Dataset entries
[Start of Attachment]
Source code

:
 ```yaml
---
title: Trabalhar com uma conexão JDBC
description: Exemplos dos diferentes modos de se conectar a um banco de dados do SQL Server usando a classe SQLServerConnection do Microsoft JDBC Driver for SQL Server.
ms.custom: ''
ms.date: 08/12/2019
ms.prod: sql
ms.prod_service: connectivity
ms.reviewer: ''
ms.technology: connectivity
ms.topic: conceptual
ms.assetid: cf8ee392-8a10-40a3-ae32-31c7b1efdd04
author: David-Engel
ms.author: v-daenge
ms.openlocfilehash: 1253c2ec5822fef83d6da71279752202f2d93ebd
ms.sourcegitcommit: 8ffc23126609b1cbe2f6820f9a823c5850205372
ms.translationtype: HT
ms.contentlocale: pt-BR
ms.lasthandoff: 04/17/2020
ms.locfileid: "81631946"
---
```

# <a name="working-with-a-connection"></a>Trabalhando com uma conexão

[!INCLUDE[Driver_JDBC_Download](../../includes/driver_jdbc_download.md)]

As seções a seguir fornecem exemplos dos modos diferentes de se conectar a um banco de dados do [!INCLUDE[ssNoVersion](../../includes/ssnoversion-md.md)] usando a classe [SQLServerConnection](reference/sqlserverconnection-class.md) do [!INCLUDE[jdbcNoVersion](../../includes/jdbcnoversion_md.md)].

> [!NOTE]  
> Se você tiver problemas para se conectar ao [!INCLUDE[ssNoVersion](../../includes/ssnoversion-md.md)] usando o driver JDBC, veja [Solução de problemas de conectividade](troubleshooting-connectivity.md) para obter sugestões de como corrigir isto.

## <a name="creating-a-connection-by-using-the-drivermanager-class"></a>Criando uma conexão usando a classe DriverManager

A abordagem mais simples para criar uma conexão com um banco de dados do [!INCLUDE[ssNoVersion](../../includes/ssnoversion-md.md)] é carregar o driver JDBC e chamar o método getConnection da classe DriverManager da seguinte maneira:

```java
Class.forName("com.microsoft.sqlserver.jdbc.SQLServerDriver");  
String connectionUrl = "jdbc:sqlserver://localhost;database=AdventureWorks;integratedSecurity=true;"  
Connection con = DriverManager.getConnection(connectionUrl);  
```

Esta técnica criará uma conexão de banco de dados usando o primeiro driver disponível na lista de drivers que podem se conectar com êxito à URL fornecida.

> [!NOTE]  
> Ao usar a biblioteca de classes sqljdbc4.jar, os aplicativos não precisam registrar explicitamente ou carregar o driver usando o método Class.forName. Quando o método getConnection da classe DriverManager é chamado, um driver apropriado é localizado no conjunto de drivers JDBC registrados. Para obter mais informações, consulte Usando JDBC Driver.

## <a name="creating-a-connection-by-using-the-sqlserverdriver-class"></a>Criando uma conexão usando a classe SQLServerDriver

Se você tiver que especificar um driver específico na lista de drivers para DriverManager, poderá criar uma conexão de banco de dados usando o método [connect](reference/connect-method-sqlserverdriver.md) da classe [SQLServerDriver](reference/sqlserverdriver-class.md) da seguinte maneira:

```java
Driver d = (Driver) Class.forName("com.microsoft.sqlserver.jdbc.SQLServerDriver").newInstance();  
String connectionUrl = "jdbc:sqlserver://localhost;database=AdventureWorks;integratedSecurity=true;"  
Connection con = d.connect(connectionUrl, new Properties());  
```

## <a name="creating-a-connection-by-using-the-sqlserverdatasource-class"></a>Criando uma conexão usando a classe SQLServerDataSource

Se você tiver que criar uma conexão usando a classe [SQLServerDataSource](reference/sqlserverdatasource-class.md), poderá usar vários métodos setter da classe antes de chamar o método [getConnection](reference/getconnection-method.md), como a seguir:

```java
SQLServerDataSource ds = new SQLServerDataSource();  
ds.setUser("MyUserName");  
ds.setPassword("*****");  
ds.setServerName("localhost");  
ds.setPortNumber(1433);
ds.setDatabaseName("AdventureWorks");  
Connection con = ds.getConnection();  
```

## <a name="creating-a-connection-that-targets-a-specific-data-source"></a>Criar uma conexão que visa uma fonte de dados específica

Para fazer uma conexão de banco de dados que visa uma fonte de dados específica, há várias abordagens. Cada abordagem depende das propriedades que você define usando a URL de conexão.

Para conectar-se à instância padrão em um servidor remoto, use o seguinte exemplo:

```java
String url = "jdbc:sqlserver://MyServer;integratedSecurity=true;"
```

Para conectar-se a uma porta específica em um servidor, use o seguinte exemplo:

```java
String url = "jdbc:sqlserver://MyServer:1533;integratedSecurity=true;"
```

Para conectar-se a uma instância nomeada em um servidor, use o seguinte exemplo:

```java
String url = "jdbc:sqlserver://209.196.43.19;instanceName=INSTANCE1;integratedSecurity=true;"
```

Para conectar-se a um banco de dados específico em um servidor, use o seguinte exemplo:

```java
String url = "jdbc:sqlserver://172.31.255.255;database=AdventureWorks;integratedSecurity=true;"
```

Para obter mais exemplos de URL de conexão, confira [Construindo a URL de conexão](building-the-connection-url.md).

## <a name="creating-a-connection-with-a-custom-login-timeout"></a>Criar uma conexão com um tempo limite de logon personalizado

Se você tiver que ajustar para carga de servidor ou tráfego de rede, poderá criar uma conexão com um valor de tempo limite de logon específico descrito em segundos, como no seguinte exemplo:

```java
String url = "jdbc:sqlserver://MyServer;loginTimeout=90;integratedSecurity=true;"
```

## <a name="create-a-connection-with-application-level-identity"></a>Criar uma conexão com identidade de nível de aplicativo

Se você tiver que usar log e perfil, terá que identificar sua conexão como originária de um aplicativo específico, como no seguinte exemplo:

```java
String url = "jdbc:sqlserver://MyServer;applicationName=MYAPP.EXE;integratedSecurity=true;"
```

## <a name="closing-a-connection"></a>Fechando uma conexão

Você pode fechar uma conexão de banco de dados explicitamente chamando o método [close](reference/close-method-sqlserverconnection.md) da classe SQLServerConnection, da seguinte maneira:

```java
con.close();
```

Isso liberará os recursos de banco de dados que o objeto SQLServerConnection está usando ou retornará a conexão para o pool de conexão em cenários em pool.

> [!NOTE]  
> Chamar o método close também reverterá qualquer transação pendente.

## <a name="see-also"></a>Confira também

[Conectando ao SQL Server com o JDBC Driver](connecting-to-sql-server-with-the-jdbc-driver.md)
[End of Attachment]
### TASK DIRECTIONS
Whenever a line of the records holds the string "tempo", pick it out and copy it.

### TASK SOLUTION
## <a name="creating-a-connection-with-a-custom-login-timeout"></a>Criar uma conexão com um tempo limite de logon personalizado
Se você tiver que ajustar para carga de servidor ou tráfego de rede, poderá criar uma conexão com um valor de tempo limite de logon específico descrito em segundos, como no seguinte exemplo:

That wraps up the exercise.